» **INSTRUCTIONS TO FOLLOW**: The data below should be copied out exactly, with its pictures omitted.

» **DATA FOR THIS TASK**:
******************************

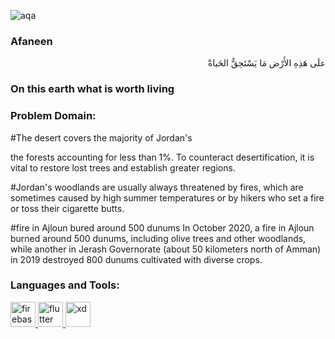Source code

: ![aqa](https://user-images.githubusercontent.com/84340616/203003801-3fbc3ff4-ded4-487f-8917-97d7df304681.png)
<h3 align="left">Afaneen</h3>
<p <h3 align="right">علَى هَذِهِ الأَرْض مَا يَسْتَحِقُّ الحَياةْ</h3>
<h3 align="left">On this earth what is worth living</h3> </p>

<h3 align="left">Problem Domain:</h3>
#The desert covers the majority of Jordan's 

the forests accounting for less than 1%.
To counteract desertification, it is vital to restore lost trees and establish greater regions.

#Jordan's woodlands are usually always threatened by fires, 
which are sometimes caused by high summer temperatures or by hikers who set a fire or toss their cigarette butts.

#fire in Ajloun bured around 500 dunums
In October 2020, a fire in Ajloun burned around 500 dunums, including olive trees and other woodlands, while another in Jerash Governorate (about 50 kilometers north of Amman) in 2019 destroyed 800 dunums cultivated with diverse crops.


<h3 align="left">Languages and Tools:</h3>
<p align="left"> <a href="https://firebase.google.com/" target="_blank" rel="noreferrer"> <img src="https://www.vectorlogo.zone/logos/firebase/firebase-icon.svg" alt="firebase" width="40" height="40"/> </a> <a href="https://flutter.dev" target="_blank" rel="noreferrer"> <img src="https://www.vectorlogo.zone/logos/flutterio/flutterio-icon.svg" alt="flutter" width="40" height="40"/> </a> <a href="https://www.adobe.com/products/xd.html" target="_blank" rel="noreferrer"> <img src="https://cdn.worldvectorlogo.com/logos/adobe-xd.svg" alt="xd" width="40" height="40"/> </a> </p>


<!-- flutter pub run easy_localization:generate -S "assets/translations" -O "lib/translations" -->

******************************

» **OUTPUT OF THE EXERCISE**:
Source code

: ![aqa](https://user-images.githubusercontent.com/84340616/203003801-3fbc3ff4-ded4-487f-8917-97d7df304681.png)
<h3 align="left">Afaneen</h3>
<p <h3 align="right">علَى هَذِهِ الأَرْض مَا يَسْتَحِقُّ الحَياةْ</h3>
<h3 align="left">On this earth what is worth living</h3> </p>

<h3 align="left">Problem Domain:</h3>
#The desert covers the majority of Jordan's 

the forests accounting for less than 1%.
To counteract desertification, it is vital to restore lost trees and establish greater regions.

#Jordan's woodlands are usually always threatened by fires, 
which are sometimes caused by high summer temperatures or by hikers who set a fire or toss their cigarette butts.

#fire in Ajloun bured around 500 dunums
In October 2020, a fire in Ajloun burned around 500 dunums, including olive trees and other woodlands, while another in Jerash Governorate (about 50 kilometers north of Amman) in 2019 destroyed 800 dunums cultivated with diverse crops.


<h3 align="left">Languages and Tools:</h3>
<p align="left"> <a href="https://firebase.google.com/" target="_blank" rel="noreferrer"> <img src="https://www.vectorlogo.zone/logos/firebase/firebase-icon.svg" alt="firebase" width="40" height="40"/> </a> <a href="https://flutter.dev" target="_blank" rel="noreferrer"> <img src="https://www.vectorlogo.zone/logos/flutterio/flutterio-icon.svg" alt="flutter" width="40" height="40"/> </a> <a href="https://www.adobe.com/products/xd.html" target="_blank" rel="noreferrer"> <img src="https://cdn.worldvectorlogo.com/logos/adobe-xd.svg" alt="xd" width="40" height="40"/> </a> </p>


<!-- flutter pub run easy_localization:generate -S "assets/translations" -O "lib/translations" -->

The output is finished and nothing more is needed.